Per ovviare a questo problema possiamo pensare di arricchire le informazioni memorizzate. La tecnica migliore per farlo consiste nel creare una classe di tipo ITelemetryInitializer, ma purtroppo lavora in sincrono e non ci permette di accedere a tutte le informazioni necessarie. In questo script quindi proponiamo l'uso di un middleware che si ponga all'inizio e alla fine delle richieste, arricchendo la telemetria.

Partiamo quindi dal preparare lo scheletro del middleware, con costruttore e metodo Invoke.

public class BadRequestMiddleware
{
    private readonly RequestDelegate _next;

    public BadRequestMiddleware(RequestDelegate next)
    {
        _next = next;
    }

    public async Task Invoke(HttpContext httpContext)
    {      
    }
}

All'interno di Invoke dobbiamo decidere per quali operazioni tracciare maggiori dettagli. Nel nostro esempio identifichiamo richieste in JSON per le quali dobbiamo abilitare il buffering della richiesta. Questa funzionalità è normalmente spenta, per rendere il più leggero possibile l'esecuzione delle richieste, ma abilitandola ci permette, in caso di esito negativo nella nostra risposta, di leggere l'intero body e aggiungerlo alla telemetria, come mostrato nel codice seguente.

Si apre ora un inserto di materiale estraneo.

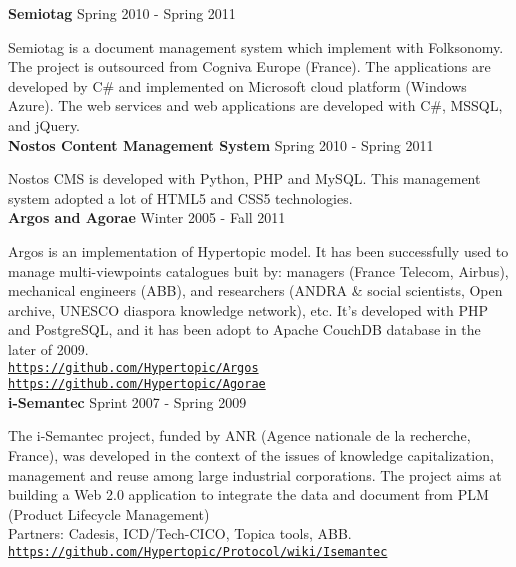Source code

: \documentclass[10pt]{article}
\newcommand{\halfblankline}{\quad\vspace{-0.5\baselineskip}\pagebreak[3]}
\providecommand*\url[1]{\href{#1}{#1}}
\renewcommand*\url[1]{\href{#1}{\texttt{#1}}}
\begin{document}
\textbf{Semiotag}
\hfill Spring 2010 - Spring 2011

\halfblankline

Semiotag is a document management system which implement  with Folksonomy. The project is outsourced from Cogniva Europe (France). The applications are developed by C\# and implemented on Microsoft cloud platform (Windows Azure). The web services and web applications are developed with C\#, MSSQL, and jQuery.\\


\textbf{Nostos Content Management System}
\hfill Spring 2010 - Spring 2011

\halfblankline

Nostos CMS is developed with Python, PHP and MySQL. This management system adopted a lot of HTML5 and CSS5 technologies. \\


\textbf{Argos and Agorae}
\hfill Winter 2005 - Fall 2011

\halfblankline

Argos is an  implementation of Hypertopic model. It has been successfully used to manage multi-viewpoints catalogues buit by: managers (France Telecom, Airbus), mechanical engineers (ABB), and researchers (ANDRA \& social scientists, Open archive, UNESCO diaspora knowledge network), etc.
It's developed with PHP and PostgreSQL, and it has been adopt to Apache CouchDB database in the later of 2009. \\
\url{https://github.com/Hypertopic/Argos} \\
\url{https://github.com/Hypertopic/Agorae} \\


\textbf{i-Semantec}
\hfill Sprint 2007 - Spring 2009

\halfblankline

The i-Semantec project, funded by ANR (Agence nationale de la recherche, France), was developed in the context of the issues of knowledge capitalization, management and reuse among large industrial corporations.  The project aims at building a Web 2.0 application to integrate the data and document from PLM (Product Lifecycle Management) \\
Partners: Cadesis, ICD/Tech-CICO, Topica tools, ABB.\\
\url{https://github.com/Hypertopic/Protocol/wiki/Isemantec} \\\



\halfblankline
\end{document}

bool isJson = httpContext.Request.ContentType == "application/json";
// Solo per le richieste di tipo JSON
if (isJson)
{
    httpContext.Request.EnableBuffering();
}

// Chiamo il resto della pipeline
await _next(httpContext);

// In caso di 400
if (isJson
    && httpContext.Response.StatusCode == 400
    && httpContext.Features.Get<RequestTelemetry>() is RequestTelemetry requestTelemetry)
{
    // Rileggo il body
    httpContext.Request.Body.Position = 0;
    string body = await new StreamReader(httpContext.Request.Body).ReadToEndAsync();

    // Imposto la proprietà
    requestTelemetry.Properties["Request"] = body;
}

Dopo aver attivato il buffering proseguiamo con l'invocazione classica del resto della pipeline. Successivamente, in caso di richiesta JSON, con risposta 400 e con la telemetria presente, andiamo a rileggere il body come stringa e lo aggiungiamo alle proprietà. In background il motore di Application Insights si occuperà della registrazione della richiesta comprensivo della nostra proprietà.
Non ci resta che attivare il middleware nello Startup attraverso la registrazione seguente:

app.UseMiddleware<BadRequestMiddleware>();

Fatto questo nel portale ogni volta che troviamo una risposta di tipo 400 troviamo tra le custom properties anche il JSON.

Bisogna prestare attenzione a questa funzionalità, perché l'utilizzo del buffering va ad appesantire il nostro applicativo. E' fondamentale quindi cercare di attivarlo solo al minor numero di richieste possibili.